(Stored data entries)
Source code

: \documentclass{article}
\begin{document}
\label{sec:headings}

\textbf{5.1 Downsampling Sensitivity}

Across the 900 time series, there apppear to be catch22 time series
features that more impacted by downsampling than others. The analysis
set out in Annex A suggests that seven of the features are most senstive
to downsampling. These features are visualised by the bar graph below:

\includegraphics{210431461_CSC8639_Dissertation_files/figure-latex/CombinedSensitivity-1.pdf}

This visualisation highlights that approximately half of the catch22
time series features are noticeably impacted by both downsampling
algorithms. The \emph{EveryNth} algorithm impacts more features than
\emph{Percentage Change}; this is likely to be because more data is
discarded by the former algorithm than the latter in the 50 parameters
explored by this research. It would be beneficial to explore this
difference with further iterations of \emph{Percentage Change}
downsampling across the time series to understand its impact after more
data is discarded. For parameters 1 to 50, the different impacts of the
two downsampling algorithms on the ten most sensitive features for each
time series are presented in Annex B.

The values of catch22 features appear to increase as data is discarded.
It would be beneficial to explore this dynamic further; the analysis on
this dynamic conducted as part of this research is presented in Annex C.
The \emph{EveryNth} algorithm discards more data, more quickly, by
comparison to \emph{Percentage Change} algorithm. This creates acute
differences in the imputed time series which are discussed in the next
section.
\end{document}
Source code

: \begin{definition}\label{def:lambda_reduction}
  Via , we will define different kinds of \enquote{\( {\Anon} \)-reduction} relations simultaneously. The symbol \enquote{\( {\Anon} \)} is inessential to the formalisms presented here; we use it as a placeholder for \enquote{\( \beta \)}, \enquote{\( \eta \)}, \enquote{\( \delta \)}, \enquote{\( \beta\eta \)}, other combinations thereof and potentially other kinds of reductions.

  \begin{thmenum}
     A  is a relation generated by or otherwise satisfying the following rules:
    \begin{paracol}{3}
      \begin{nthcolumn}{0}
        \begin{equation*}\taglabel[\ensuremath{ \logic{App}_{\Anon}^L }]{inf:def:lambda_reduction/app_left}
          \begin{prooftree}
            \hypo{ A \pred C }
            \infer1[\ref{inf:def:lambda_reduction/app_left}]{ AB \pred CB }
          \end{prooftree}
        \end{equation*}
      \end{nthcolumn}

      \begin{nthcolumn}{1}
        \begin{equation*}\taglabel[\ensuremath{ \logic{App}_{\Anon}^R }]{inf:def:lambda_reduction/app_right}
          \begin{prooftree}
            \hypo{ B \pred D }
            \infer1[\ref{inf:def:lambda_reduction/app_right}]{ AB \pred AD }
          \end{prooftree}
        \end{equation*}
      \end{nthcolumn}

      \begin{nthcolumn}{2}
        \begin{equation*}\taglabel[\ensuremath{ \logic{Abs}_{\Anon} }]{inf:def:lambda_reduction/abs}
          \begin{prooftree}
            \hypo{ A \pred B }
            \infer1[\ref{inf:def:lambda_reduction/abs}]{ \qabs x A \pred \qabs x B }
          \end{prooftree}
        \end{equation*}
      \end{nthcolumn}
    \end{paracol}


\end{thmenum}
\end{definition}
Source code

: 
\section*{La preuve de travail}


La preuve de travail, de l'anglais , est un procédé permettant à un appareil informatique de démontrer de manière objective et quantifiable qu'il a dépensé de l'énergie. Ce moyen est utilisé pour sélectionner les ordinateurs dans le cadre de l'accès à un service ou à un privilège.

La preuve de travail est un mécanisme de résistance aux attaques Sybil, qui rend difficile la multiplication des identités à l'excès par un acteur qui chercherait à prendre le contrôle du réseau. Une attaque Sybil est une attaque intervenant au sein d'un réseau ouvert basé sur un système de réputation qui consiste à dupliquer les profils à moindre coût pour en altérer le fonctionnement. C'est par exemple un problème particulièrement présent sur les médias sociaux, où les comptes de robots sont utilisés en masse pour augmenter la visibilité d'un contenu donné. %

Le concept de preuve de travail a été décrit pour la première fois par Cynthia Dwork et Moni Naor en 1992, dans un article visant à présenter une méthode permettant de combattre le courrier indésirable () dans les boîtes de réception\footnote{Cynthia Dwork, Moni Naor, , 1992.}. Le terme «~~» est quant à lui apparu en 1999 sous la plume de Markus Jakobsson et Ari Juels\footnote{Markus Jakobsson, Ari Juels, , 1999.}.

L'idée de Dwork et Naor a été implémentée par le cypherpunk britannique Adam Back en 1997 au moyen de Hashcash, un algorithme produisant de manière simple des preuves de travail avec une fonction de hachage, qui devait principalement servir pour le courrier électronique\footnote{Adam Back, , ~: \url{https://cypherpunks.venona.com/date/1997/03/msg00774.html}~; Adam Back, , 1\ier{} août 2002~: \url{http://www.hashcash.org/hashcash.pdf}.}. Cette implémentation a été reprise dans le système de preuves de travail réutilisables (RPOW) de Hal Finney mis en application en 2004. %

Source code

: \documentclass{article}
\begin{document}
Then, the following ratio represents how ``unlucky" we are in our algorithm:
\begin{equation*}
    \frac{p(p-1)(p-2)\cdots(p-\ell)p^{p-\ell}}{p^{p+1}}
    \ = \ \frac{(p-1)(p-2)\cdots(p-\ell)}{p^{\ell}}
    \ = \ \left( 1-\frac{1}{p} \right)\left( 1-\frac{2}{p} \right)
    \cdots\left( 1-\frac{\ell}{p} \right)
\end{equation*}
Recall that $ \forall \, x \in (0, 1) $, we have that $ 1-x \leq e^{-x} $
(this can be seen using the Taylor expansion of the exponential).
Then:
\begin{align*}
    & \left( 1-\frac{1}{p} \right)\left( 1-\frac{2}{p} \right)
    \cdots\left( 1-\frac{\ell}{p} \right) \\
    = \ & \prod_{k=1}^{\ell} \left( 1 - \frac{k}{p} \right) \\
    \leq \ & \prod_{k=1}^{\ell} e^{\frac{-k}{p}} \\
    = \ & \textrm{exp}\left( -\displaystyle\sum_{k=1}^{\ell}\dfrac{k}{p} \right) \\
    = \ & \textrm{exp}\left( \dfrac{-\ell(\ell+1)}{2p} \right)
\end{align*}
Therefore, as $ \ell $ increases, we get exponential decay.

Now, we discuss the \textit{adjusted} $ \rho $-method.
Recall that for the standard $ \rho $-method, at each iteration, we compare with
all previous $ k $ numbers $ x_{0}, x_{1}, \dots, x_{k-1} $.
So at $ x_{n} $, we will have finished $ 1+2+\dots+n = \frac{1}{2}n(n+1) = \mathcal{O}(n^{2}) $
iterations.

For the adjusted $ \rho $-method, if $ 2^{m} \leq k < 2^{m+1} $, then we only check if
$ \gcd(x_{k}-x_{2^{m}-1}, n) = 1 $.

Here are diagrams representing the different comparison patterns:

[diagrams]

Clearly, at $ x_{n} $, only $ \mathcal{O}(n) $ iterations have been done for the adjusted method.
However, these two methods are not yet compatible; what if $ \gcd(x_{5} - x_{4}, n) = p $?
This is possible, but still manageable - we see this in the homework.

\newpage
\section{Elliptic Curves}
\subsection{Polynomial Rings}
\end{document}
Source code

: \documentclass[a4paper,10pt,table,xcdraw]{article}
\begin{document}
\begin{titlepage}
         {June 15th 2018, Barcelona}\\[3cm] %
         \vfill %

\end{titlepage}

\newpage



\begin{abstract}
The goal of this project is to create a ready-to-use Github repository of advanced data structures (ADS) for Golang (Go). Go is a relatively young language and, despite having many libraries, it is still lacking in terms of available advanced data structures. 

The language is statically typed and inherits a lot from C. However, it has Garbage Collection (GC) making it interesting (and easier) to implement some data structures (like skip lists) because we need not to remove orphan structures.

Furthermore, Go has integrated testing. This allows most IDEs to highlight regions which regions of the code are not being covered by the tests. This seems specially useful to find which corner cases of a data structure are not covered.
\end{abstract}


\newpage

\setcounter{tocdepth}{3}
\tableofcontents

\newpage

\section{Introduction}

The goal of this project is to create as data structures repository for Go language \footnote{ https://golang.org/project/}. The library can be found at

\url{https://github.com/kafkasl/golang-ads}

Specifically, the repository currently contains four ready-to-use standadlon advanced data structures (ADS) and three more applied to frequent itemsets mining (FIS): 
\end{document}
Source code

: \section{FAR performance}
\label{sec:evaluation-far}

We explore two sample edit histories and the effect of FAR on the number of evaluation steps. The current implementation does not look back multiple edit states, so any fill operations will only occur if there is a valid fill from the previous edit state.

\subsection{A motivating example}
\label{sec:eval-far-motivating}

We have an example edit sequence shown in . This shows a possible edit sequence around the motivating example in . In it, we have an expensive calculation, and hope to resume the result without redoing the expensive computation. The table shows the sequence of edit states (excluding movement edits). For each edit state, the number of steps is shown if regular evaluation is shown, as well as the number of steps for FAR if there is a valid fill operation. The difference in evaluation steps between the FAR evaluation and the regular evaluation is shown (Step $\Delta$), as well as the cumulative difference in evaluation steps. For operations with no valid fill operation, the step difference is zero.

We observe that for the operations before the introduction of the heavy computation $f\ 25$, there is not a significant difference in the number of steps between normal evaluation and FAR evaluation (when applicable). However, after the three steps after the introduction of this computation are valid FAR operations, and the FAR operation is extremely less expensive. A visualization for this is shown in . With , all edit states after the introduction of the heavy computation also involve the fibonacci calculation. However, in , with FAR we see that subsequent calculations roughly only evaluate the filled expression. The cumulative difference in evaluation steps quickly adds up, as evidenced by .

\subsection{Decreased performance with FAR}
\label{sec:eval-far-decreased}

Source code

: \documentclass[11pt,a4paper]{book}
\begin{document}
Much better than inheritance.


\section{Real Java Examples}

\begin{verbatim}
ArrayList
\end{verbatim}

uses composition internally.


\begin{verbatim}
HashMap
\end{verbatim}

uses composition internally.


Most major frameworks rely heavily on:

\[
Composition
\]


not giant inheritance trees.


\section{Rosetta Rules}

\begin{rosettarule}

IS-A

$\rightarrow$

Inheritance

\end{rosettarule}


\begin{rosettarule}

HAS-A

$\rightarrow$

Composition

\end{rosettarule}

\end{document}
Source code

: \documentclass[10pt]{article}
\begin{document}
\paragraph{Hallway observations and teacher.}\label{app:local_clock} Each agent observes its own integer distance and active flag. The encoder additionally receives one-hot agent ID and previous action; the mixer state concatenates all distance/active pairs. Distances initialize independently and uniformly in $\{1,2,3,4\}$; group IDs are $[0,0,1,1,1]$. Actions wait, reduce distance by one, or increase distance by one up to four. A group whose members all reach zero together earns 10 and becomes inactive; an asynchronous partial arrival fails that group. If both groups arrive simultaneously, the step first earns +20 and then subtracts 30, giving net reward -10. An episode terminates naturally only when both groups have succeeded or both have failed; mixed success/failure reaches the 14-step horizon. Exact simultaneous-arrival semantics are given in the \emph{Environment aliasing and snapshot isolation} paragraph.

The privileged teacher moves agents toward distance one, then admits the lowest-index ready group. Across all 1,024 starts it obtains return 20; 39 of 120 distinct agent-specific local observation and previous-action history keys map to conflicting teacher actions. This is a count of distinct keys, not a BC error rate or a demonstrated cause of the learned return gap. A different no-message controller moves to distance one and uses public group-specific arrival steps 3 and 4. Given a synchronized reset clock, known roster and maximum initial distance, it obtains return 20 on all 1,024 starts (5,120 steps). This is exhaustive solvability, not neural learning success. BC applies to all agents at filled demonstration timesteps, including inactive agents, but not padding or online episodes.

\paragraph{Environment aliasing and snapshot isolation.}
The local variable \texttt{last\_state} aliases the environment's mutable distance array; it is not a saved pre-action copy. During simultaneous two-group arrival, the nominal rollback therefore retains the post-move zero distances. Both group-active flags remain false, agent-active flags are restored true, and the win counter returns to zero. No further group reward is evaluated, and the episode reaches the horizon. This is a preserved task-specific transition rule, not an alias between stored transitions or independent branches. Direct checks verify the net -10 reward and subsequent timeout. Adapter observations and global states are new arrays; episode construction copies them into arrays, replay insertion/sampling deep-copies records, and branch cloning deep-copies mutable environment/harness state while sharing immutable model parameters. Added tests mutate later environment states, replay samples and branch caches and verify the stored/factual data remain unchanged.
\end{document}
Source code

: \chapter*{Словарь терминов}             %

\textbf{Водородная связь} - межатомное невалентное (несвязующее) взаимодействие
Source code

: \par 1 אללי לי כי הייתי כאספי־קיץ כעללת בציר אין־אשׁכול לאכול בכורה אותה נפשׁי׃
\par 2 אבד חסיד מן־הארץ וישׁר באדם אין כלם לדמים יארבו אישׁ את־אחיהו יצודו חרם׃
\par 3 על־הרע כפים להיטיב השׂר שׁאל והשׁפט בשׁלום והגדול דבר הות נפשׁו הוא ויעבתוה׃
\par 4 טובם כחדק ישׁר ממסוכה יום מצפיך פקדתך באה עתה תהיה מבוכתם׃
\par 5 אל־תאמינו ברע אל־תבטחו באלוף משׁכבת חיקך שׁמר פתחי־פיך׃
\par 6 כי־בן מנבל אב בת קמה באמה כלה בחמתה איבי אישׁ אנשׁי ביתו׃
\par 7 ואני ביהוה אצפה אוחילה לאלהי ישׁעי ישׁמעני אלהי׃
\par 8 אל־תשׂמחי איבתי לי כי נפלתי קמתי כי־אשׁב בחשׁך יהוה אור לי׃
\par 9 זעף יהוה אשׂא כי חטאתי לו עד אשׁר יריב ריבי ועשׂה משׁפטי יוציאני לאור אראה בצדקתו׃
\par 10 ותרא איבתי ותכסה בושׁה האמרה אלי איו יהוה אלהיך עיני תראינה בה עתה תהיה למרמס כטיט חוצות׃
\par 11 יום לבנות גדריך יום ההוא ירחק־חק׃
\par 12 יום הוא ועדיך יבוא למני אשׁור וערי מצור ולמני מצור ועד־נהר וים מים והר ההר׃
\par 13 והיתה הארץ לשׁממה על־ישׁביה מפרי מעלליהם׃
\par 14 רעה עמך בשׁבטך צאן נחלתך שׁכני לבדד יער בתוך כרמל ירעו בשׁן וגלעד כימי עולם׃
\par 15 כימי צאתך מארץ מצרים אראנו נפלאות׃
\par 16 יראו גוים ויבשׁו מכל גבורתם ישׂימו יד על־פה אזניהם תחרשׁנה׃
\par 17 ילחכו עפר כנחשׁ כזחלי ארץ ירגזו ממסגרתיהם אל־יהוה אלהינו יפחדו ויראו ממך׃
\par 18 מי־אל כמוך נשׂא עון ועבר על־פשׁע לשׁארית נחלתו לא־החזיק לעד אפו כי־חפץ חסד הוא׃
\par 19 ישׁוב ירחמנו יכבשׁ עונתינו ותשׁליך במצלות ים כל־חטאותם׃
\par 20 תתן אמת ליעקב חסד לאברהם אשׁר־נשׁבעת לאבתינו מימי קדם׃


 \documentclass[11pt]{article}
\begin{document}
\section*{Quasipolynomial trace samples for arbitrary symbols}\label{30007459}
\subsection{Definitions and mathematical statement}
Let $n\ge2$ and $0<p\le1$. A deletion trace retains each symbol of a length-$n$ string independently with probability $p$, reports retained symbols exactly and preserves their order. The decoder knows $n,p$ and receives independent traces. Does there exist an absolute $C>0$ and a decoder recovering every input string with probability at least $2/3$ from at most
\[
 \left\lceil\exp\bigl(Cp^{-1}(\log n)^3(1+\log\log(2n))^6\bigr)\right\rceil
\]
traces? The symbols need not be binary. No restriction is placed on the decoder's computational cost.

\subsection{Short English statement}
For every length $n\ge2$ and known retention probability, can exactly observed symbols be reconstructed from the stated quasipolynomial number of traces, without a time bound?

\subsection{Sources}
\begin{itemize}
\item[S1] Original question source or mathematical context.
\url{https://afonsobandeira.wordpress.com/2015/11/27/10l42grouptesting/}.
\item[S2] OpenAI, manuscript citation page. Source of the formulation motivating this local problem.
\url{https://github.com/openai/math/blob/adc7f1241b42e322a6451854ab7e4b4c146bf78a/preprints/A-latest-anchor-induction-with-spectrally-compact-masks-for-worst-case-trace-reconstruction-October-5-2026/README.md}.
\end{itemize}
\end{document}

**About this exercise:** Go through the entries above and say how many lines include the word "EveryNth". Give the number only.

**Final answer:** 2